BEGIN SOURCE DATA

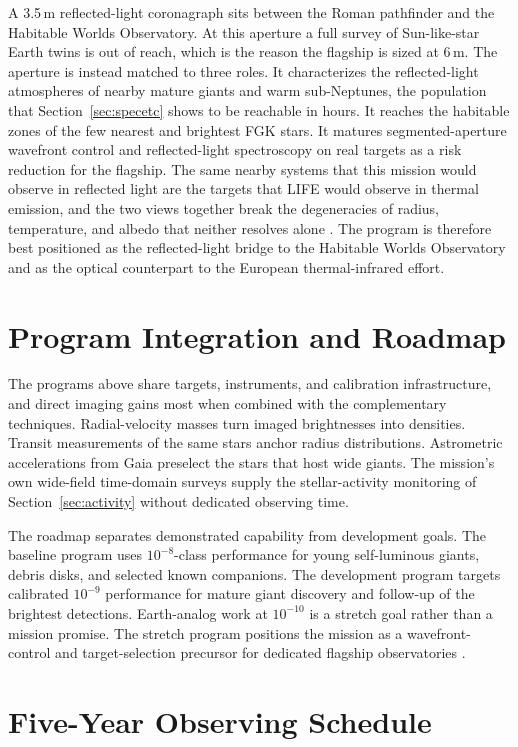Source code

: A 3.5\,m reflected-light coronagraph sits between the Roman pathfinder and
the Habitable Worlds Observatory. At this aperture a full survey of
Sun-like-star Earth twins is out of reach, which is the reason the
flagship is sized at 6\,m. The aperture is instead matched to three
roles. It characterizes the reflected-light atmospheres of nearby mature
giants and warm sub-Neptunes, the population that Section~\ref{sec:specetc}
shows to be reachable in hours. It reaches the habitable zones of the few
nearest and brightest FGK stars. It matures segmented-aperture wavefront
control and reflected-light spectroscopy on real targets as a risk
reduction for the flagship. The same nearby systems that this mission
would observe in reflected light are the targets that LIFE would observe
in thermal emission, and the two views together break the degeneracies of
radius, temperature, and albedo that neither resolves alone
\cite{quanz22}. The program is therefore best positioned as the
reflected-light bridge to the Habitable Worlds Observatory and as the
optical counterpart to the European thermal-infrared effort.

\section{Program Integration and Roadmap}
\label{sec:roadmap}

The programs above share targets, instruments, and calibration
infrastructure, and direct imaging gains most when combined with the
complementary techniques. Radial-velocity masses turn imaged
brightnesses into densities. Transit measurements of the same stars
anchor radius distributions. Astrometric accelerations from Gaia
preselect the stars that host wide giants. The mission's own wide-field
time-domain surveys supply the stellar-activity monitoring of
Section~\ref{sec:activity} without dedicated observing time.

The roadmap separates demonstrated capability from development goals.
The baseline program uses $10^{-8}$-class performance for young
self-luminous giants, debris disks, and selected known companions. The
development program targets calibrated $10^{-9}$ performance for mature
giant discovery and follow-up of the brightest detections. Earth-analog
work at $10^{-10}$ is a stretch goal rather than a mission promise. The
stretch program positions the mission as a wavefront-control and
target-selection precursor for dedicated flagship observatories
\cite{quanz22,hwo26}.

\section{Five-Year Observing Schedule}
\label{sec:schedule}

END SOURCE DATA

> **WHAT IS REQUIRED**: Word for word, print out all of the records above; pass over the pictures.

> **OUTPUT**:
Source code

: A 3.5\,m reflected-light coronagraph sits between the Roman pathfinder and
the Habitable Worlds Observatory. At this aperture a full survey of
Sun-like-star Earth twins is out of reach, which is the reason the
flagship is sized at 6\,m. The aperture is instead matched to three
roles. It characterizes the reflected-light atmospheres of nearby mature
giants and warm sub-Neptunes, the population that Section~\ref{sec:specetc}
shows to be reachable in hours. It reaches the habitable zones of the few
nearest and brightest FGK stars. It matures segmented-aperture wavefront
control and reflected-light spectroscopy on real targets as a risk
reduction for the flagship. The same nearby systems that this mission
would observe in reflected light are the targets that LIFE would observe
in thermal emission, and the two views together break the degeneracies of
radius, temperature, and albedo that neither resolves alone
\cite{quanz22}. The program is therefore best positioned as the
reflected-light bridge to the Habitable Worlds Observatory and as the
optical counterpart to the European thermal-infrared effort.

\section{Program Integration and Roadmap}
\label{sec:roadmap}

The programs above share targets, instruments, and calibration
infrastructure, and direct imaging gains most when combined with the
complementary techniques. Radial-velocity masses turn imaged
brightnesses into densities. Transit measurements of the same stars
anchor radius distributions. Astrometric accelerations from Gaia
preselect the stars that host wide giants. The mission's own wide-field
time-domain surveys supply the stellar-activity monitoring of
Section~\ref{sec:activity} without dedicated observing time.

The roadmap separates demonstrated capability from development goals.
The baseline program uses $10^{-8}$-class performance for young
self-luminous giants, debris disks, and selected known companions. The
development program targets calibrated $10^{-9}$ performance for mature
giant discovery and follow-up of the brightest detections. Earth-analog
work at $10^{-10}$ is a stretch goal rather than a mission promise. The
stretch program positions the mission as a wavefront-control and
target-selection precursor for dedicated flagship observatories
\cite{quanz22,hwo26}.

\section{Five-Year Observing Schedule}
\label{sec:schedule}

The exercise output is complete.